#### Task item:
Below are the records; copy each line in which "htmlacademy" occurs.

#### Records from a data source:
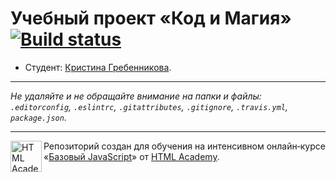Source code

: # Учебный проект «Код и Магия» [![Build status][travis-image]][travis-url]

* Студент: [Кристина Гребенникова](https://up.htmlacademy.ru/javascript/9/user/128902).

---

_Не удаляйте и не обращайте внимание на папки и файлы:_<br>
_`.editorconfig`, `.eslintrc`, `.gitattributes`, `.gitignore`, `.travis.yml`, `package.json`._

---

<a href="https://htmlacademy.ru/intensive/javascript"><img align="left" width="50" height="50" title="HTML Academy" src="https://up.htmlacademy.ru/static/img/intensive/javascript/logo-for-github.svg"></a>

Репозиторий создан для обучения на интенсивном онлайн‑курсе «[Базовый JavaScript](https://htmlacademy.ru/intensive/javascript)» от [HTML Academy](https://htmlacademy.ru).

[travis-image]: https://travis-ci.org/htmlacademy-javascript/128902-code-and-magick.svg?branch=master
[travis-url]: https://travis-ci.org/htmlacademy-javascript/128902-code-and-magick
* * *
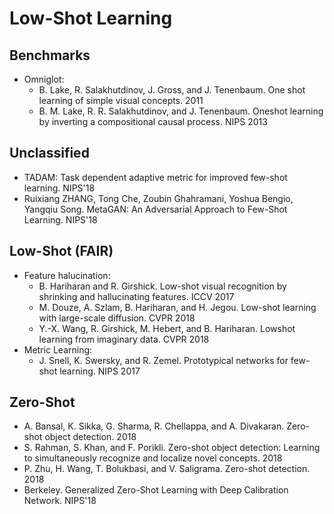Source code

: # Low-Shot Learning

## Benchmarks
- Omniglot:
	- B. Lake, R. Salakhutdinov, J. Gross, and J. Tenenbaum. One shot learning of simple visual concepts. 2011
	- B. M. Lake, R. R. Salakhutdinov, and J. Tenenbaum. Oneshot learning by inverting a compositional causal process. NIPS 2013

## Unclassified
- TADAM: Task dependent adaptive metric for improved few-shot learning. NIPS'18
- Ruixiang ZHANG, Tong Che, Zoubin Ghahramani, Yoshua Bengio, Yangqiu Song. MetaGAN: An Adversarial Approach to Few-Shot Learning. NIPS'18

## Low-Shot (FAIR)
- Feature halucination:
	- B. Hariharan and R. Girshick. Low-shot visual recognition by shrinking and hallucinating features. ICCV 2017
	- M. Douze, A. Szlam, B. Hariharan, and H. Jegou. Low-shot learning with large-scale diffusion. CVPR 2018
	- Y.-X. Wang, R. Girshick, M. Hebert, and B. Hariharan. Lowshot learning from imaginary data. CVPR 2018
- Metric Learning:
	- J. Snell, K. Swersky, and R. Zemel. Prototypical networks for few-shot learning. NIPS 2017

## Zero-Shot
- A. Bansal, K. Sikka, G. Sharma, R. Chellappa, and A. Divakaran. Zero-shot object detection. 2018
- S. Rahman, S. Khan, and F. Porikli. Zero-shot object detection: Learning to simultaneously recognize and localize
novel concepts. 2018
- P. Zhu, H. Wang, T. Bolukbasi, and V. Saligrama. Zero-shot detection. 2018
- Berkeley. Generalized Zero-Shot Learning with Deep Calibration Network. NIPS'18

#### The completed task:
* Студент: [Кристина Гребенникова](https://up.htmlacademy.ru/javascript/9/user/128902).
<a href="https://htmlacademy.ru/intensive/javascript"><img align="left" width="50" height="50" title="HTML Academy" src="https://up.htmlacademy.ru/static/img/intensive/javascript/logo-for-github.svg"></a>
Репозиторий создан для обучения на интенсивном онлайн‑курсе «[Базовый JavaScript](https://htmlacademy.ru/intensive/javascript)» от [HTML Academy](https://htmlacademy.ru).
[travis-image]: https://travis-ci.org/htmlacademy-javascript/128902-code-and-magick.svg?branch=master
[travis-url]: https://travis-ci.org/htmlacademy-javascript/128902-code-and-magick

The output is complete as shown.